> YOUR GOAL: Examine the entries and show every line in which the word "will" is found.

===== DATA SECTION

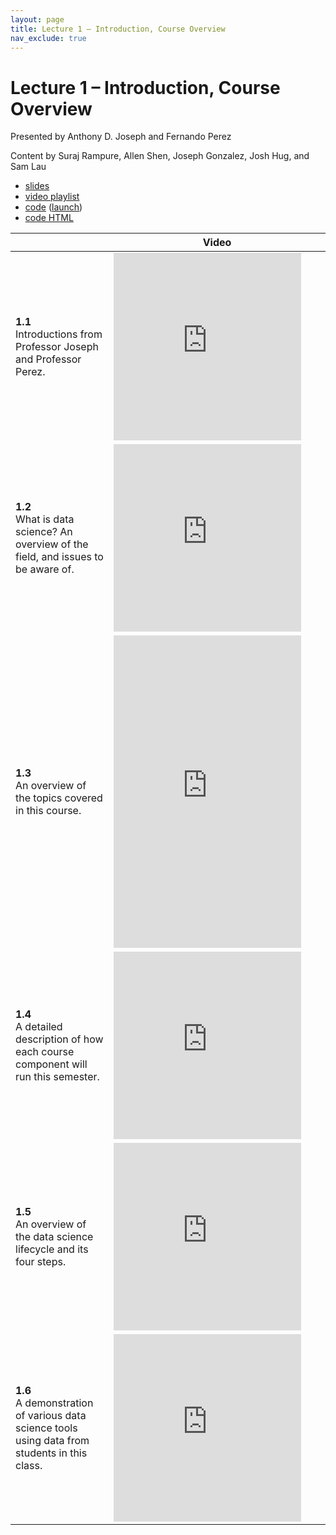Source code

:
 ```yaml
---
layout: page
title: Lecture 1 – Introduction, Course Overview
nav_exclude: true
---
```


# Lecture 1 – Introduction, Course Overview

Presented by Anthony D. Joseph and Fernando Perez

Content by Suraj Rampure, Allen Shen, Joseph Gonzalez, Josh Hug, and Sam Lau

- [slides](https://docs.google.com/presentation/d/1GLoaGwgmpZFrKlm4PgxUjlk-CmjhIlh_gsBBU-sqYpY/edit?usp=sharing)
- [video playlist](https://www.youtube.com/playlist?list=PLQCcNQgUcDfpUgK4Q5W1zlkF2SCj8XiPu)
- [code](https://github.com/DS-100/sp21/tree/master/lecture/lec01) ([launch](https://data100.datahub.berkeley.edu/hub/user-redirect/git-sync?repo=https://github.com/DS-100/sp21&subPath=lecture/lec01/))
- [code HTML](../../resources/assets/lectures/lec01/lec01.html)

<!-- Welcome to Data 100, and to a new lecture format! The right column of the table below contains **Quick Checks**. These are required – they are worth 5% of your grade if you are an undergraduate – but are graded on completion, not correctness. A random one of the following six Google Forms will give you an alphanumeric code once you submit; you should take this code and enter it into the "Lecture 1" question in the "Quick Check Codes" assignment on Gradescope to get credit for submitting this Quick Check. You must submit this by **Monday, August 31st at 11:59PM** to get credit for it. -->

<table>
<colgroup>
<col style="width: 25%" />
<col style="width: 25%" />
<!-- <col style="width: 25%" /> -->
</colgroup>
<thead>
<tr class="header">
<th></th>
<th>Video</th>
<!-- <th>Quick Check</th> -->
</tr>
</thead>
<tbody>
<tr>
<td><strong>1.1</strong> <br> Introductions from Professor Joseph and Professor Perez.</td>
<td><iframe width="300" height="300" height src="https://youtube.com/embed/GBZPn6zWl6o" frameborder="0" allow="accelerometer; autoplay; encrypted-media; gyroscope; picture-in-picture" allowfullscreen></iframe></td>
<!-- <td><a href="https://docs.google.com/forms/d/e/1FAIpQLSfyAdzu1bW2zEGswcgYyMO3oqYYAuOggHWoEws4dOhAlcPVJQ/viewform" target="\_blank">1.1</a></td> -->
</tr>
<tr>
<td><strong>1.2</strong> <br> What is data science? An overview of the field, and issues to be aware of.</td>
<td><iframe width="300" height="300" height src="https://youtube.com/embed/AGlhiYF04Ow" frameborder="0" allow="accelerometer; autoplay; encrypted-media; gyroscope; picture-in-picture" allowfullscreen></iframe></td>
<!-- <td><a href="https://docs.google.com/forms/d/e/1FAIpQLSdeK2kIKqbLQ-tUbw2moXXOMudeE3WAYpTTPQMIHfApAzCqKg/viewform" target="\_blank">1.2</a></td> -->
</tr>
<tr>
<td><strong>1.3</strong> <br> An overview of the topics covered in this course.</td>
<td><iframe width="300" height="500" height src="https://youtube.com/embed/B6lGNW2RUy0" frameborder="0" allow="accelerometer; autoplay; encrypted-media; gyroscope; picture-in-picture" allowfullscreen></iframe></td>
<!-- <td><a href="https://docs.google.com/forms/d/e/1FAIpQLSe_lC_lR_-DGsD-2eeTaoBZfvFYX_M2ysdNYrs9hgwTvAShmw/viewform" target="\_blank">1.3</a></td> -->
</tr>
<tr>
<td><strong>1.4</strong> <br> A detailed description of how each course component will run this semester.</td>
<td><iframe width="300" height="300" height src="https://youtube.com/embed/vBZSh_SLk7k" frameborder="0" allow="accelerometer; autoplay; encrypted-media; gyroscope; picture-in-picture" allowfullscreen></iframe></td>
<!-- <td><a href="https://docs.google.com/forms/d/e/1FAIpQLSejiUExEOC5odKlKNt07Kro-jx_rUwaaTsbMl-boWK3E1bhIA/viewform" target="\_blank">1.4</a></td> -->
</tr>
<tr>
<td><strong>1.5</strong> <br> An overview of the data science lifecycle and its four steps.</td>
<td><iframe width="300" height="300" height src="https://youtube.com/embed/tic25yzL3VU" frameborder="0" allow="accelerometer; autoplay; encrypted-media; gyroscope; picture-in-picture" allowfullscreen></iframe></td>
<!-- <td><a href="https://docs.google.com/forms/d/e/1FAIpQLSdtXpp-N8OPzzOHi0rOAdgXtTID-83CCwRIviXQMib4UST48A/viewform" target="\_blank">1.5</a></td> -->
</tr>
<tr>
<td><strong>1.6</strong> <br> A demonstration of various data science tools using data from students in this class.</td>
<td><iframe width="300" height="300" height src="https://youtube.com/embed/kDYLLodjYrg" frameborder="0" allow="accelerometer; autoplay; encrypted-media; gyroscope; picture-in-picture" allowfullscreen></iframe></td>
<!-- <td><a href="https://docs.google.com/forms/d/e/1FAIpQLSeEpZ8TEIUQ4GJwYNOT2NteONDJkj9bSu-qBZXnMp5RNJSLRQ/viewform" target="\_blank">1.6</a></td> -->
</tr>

==========
===== DATA SECTION

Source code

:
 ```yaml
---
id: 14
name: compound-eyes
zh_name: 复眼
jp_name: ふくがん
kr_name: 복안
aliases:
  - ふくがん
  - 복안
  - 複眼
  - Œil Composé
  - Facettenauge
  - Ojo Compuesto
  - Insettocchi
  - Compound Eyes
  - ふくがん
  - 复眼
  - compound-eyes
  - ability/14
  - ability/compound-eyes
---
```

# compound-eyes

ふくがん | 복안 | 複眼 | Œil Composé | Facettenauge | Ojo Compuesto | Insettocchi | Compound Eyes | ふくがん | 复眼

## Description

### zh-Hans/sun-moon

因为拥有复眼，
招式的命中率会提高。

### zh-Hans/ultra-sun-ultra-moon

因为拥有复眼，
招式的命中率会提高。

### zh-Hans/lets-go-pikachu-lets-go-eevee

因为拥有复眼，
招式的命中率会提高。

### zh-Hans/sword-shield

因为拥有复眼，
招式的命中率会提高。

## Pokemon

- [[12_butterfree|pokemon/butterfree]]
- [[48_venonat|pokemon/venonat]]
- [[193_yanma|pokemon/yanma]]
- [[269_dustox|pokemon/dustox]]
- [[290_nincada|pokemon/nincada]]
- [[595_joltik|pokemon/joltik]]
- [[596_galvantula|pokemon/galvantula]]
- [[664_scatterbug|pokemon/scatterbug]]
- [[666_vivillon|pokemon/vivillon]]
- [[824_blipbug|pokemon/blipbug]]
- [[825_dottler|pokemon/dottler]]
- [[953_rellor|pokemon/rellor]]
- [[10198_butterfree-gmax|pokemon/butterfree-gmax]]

==========

> OUTPUT BELOW:
<!-- Welcome to Data 100, and to a new lecture format! The right column of the table below contains **Quick Checks**. These are required – they are worth 5% of your grade if you are an undergraduate – but are graded on completion, not correctness. A random one of the following six Google Forms will give you an alphanumeric code once you submit; you should take this code and enter it into the "Lecture 1" question in the "Quick Check Codes" assignment on Gradescope to get credit for submitting this Quick Check. You must submit this by **Monday, August 31st at 11:59PM** to get credit for it. -->
<td><strong>1.4</strong> <br> A detailed description of how each course component will run this semester.</td>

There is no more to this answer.